- **Assignment**: In the entries that follow, the lines from the one with "Some gui objects have" through the one with "the future for attributed strings ?)." are the ones to write out, exactly and with both ends included. Nothing else should appear.
----
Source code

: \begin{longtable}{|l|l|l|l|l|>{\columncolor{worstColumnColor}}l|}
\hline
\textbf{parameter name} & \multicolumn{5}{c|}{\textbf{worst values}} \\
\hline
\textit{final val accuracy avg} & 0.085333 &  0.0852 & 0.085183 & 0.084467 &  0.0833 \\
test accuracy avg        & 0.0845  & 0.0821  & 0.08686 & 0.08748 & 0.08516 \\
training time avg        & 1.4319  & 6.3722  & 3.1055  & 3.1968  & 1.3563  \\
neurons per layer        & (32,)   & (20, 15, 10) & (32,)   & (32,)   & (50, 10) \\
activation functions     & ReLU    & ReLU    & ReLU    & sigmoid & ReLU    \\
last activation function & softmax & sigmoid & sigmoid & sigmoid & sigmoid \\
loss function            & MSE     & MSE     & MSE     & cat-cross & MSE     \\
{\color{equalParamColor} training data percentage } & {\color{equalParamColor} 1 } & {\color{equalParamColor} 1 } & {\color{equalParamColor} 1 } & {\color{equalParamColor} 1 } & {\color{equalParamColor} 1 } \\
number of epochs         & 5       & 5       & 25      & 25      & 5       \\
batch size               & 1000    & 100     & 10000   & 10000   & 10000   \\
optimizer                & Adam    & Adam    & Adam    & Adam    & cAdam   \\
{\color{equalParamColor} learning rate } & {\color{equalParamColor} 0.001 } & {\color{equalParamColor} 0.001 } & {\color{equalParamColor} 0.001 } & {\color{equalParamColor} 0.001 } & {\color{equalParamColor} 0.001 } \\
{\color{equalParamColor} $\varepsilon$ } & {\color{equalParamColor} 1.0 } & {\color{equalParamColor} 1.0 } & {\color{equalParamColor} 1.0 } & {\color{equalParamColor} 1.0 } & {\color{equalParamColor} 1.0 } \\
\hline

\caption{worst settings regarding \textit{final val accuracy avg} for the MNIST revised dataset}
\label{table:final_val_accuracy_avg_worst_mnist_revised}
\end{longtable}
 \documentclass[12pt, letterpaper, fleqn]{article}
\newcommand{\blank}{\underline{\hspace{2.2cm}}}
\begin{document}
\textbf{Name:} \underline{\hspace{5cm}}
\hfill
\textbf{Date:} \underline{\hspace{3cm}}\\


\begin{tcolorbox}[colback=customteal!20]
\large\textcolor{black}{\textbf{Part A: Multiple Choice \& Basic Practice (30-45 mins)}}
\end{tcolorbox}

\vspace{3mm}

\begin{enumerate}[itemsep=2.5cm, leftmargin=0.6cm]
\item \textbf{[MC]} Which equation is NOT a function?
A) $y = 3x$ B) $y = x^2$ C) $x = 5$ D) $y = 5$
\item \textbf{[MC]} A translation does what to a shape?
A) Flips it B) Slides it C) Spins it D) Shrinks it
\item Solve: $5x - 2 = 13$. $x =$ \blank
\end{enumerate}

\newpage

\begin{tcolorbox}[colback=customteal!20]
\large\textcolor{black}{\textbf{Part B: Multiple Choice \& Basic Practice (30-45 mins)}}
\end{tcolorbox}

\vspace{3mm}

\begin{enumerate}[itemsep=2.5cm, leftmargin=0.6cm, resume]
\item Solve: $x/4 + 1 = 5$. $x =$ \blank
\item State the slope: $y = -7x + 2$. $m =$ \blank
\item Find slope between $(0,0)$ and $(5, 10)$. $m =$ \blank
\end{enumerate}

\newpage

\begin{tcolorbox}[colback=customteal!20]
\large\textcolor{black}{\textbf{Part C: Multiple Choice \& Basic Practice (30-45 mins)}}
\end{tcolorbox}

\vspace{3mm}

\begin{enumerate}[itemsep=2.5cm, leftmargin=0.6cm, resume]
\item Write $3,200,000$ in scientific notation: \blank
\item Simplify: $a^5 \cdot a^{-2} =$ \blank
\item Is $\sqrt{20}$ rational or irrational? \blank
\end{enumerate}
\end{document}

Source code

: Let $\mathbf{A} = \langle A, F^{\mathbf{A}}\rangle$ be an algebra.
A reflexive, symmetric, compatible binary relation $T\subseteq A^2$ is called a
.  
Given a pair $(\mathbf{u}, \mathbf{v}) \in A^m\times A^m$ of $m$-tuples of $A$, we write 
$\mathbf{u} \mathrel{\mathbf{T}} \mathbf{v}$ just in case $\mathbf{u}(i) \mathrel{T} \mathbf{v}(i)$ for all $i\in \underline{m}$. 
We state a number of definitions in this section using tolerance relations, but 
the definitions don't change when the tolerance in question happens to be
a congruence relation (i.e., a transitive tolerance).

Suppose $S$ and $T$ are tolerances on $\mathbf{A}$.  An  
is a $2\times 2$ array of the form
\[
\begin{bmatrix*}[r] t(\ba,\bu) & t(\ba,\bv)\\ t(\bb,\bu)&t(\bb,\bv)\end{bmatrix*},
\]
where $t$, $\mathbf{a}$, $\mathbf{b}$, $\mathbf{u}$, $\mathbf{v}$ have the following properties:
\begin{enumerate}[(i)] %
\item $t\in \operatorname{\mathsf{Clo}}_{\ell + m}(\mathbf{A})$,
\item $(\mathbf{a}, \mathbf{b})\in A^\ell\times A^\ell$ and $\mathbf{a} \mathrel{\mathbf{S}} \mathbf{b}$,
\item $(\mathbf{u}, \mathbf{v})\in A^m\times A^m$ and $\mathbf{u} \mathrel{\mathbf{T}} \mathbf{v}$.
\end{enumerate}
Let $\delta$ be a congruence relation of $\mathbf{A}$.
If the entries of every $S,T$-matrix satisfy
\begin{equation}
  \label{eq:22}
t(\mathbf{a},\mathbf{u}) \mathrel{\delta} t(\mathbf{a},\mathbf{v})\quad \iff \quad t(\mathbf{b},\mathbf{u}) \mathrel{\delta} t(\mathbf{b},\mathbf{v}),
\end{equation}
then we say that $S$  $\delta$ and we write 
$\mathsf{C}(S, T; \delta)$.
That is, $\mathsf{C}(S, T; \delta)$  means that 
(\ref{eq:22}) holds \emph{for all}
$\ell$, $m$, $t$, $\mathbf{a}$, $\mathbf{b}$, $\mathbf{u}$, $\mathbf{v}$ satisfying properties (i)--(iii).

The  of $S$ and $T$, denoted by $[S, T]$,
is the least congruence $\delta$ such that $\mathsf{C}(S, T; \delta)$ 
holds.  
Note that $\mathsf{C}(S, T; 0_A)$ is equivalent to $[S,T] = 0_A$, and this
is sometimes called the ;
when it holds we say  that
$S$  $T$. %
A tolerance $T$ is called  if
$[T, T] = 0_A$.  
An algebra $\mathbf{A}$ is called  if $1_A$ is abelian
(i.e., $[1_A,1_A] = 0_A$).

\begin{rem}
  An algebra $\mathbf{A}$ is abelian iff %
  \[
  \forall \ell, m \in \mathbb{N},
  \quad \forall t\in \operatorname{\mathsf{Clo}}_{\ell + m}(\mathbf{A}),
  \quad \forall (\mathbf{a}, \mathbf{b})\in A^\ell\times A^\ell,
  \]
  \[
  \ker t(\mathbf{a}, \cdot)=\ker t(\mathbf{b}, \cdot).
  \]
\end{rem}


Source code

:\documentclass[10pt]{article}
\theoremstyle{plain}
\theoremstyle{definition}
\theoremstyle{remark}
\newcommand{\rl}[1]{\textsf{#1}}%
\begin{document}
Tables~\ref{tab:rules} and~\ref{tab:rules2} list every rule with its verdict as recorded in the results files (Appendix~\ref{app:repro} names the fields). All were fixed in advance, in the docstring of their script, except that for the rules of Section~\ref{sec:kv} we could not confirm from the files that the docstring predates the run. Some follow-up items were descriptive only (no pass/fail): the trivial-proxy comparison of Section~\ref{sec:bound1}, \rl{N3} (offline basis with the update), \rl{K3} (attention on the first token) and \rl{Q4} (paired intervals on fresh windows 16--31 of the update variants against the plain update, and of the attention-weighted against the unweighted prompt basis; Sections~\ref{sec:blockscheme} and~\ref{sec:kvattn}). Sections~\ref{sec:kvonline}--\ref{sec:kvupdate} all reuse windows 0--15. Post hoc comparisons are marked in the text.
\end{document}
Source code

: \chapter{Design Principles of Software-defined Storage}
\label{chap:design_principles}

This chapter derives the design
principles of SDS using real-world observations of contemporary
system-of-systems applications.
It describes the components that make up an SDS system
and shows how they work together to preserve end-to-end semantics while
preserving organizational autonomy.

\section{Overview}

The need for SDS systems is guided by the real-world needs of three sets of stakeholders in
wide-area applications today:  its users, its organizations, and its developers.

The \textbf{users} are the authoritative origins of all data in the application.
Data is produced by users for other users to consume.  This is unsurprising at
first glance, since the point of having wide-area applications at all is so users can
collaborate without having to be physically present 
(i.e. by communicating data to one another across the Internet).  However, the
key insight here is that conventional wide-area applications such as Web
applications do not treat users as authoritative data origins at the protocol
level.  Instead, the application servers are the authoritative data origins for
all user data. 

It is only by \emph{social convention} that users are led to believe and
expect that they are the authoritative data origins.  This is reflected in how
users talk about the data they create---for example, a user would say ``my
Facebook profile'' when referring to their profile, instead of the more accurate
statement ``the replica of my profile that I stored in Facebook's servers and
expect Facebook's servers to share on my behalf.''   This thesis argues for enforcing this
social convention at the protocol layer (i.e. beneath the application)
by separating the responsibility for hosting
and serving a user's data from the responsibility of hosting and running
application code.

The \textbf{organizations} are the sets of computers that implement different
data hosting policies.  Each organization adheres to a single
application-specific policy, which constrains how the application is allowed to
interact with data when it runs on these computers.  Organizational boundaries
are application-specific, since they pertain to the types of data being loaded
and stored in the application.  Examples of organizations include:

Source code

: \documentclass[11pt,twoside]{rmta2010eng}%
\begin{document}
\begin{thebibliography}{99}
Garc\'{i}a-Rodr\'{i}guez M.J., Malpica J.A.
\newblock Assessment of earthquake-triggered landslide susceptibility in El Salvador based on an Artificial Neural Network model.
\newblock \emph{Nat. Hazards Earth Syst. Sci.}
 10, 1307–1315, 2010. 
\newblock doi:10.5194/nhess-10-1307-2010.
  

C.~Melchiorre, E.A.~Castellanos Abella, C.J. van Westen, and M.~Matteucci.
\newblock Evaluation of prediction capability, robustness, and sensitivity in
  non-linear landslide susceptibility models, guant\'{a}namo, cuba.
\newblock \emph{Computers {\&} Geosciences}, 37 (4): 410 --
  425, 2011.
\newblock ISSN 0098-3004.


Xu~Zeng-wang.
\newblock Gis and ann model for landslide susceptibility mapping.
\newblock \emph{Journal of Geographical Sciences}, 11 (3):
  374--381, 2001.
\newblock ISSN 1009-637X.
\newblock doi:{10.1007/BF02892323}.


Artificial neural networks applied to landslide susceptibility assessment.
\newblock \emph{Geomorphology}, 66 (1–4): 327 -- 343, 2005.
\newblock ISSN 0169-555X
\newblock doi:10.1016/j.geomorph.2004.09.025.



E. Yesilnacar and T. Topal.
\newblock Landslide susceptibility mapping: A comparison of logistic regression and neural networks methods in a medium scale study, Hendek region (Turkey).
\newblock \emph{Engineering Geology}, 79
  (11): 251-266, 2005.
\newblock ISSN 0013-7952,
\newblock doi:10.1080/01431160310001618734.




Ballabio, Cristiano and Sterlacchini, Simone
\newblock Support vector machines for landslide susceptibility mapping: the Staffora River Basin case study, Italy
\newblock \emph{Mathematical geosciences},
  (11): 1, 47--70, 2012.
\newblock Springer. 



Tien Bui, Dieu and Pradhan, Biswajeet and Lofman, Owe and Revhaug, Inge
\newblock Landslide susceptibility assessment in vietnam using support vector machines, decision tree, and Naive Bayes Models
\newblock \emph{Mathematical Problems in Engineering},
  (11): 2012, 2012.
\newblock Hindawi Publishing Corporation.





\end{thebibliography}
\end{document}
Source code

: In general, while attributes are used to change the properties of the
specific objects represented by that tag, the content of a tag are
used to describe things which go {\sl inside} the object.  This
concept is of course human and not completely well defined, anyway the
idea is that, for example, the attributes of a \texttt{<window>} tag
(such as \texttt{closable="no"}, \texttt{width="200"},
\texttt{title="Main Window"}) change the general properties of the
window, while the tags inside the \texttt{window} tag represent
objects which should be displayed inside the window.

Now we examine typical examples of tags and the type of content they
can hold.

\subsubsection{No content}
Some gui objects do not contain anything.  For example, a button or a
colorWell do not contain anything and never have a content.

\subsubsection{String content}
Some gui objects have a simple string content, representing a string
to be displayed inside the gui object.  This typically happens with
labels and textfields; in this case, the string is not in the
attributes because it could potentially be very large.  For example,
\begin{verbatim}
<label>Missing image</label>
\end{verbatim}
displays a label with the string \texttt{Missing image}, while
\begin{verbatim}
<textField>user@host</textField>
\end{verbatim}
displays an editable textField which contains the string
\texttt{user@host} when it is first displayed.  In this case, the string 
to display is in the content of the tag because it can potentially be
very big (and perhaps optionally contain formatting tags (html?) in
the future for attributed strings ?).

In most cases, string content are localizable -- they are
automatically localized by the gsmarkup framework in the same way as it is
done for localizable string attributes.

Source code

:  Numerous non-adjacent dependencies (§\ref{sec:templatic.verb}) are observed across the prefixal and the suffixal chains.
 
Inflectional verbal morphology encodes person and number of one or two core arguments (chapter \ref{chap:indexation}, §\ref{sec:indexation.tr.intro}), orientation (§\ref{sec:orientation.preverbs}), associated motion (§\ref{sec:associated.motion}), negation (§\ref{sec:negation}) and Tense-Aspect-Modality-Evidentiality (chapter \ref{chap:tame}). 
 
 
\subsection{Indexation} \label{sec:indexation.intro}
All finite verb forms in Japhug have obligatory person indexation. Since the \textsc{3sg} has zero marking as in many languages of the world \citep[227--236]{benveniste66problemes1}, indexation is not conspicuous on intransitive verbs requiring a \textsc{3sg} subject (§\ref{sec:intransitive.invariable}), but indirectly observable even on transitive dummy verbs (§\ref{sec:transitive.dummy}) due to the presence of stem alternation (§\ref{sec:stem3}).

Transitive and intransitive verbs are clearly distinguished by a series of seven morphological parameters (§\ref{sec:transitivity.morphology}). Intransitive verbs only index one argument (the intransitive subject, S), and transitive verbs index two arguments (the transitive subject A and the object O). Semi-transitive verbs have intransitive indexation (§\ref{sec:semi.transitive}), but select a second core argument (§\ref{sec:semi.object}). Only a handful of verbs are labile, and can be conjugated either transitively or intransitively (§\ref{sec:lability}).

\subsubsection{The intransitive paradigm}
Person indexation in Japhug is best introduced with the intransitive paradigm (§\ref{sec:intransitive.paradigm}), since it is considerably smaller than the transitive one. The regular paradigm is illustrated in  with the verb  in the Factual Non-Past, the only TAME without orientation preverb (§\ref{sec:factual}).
----
- **Solution to this exercise**:
Some gui objects have a simple string content, representing a string
to be displayed inside the gui object.  This typically happens with
labels and textfields; in this case, the string is not in the
attributes because it could potentially be very large.  For example,
\begin{verbatim}
<label>Missing image</label>
\end{verbatim}
displays a label with the string \texttt{Missing image}, while
\begin{verbatim}
<textField>user@host</textField>
\end{verbatim}
displays an editable textField which contains the string
\texttt{user@host} when it is first displayed.  In this case, the string 
to display is in the content of the tag because it can potentially be
very big (and perhaps optionally contain formatting tags (html?) in
the future for attributed strings ?).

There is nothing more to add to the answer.